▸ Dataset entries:
========
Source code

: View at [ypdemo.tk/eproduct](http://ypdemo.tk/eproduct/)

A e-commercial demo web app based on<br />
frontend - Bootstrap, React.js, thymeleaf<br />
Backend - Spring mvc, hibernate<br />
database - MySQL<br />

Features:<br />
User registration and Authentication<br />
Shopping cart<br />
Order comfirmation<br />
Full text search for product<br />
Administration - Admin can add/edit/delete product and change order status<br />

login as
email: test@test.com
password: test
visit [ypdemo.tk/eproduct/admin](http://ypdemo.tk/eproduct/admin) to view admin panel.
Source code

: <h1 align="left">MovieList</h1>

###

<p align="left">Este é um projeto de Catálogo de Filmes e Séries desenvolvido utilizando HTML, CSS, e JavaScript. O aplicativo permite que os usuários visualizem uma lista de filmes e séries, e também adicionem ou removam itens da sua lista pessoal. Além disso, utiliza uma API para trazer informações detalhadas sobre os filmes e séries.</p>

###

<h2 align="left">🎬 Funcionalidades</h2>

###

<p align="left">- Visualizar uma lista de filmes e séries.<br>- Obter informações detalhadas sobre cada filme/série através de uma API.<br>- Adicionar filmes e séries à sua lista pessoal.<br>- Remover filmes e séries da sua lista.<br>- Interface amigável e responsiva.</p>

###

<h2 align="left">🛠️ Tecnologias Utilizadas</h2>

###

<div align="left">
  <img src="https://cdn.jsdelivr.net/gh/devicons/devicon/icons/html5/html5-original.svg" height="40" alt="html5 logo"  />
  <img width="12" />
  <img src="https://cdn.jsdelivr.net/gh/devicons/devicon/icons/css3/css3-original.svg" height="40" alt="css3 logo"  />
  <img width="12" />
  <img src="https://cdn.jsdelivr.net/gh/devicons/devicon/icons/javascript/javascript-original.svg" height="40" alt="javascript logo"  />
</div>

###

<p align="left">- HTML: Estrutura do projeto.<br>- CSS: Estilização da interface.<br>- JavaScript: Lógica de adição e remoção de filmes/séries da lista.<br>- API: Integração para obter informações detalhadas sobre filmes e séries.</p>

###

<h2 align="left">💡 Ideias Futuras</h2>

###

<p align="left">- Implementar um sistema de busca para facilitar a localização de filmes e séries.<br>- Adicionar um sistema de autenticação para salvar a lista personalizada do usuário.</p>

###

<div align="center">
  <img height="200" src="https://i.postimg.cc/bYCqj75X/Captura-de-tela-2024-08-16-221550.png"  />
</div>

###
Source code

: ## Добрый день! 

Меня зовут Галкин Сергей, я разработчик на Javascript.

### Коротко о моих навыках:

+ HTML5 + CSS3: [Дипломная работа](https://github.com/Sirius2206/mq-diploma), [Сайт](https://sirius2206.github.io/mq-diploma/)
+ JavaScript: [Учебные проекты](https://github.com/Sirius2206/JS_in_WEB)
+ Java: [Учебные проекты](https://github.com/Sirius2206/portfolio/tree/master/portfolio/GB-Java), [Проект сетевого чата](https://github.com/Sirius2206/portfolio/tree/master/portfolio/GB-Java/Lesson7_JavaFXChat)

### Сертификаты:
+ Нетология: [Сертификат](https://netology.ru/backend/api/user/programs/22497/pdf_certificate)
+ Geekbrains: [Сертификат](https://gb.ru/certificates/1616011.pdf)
========
▸ YOUR TASK: The answer should be only the number of lines in the data that contain the string "проекты".

▸ EXERCISE ANSWER: 2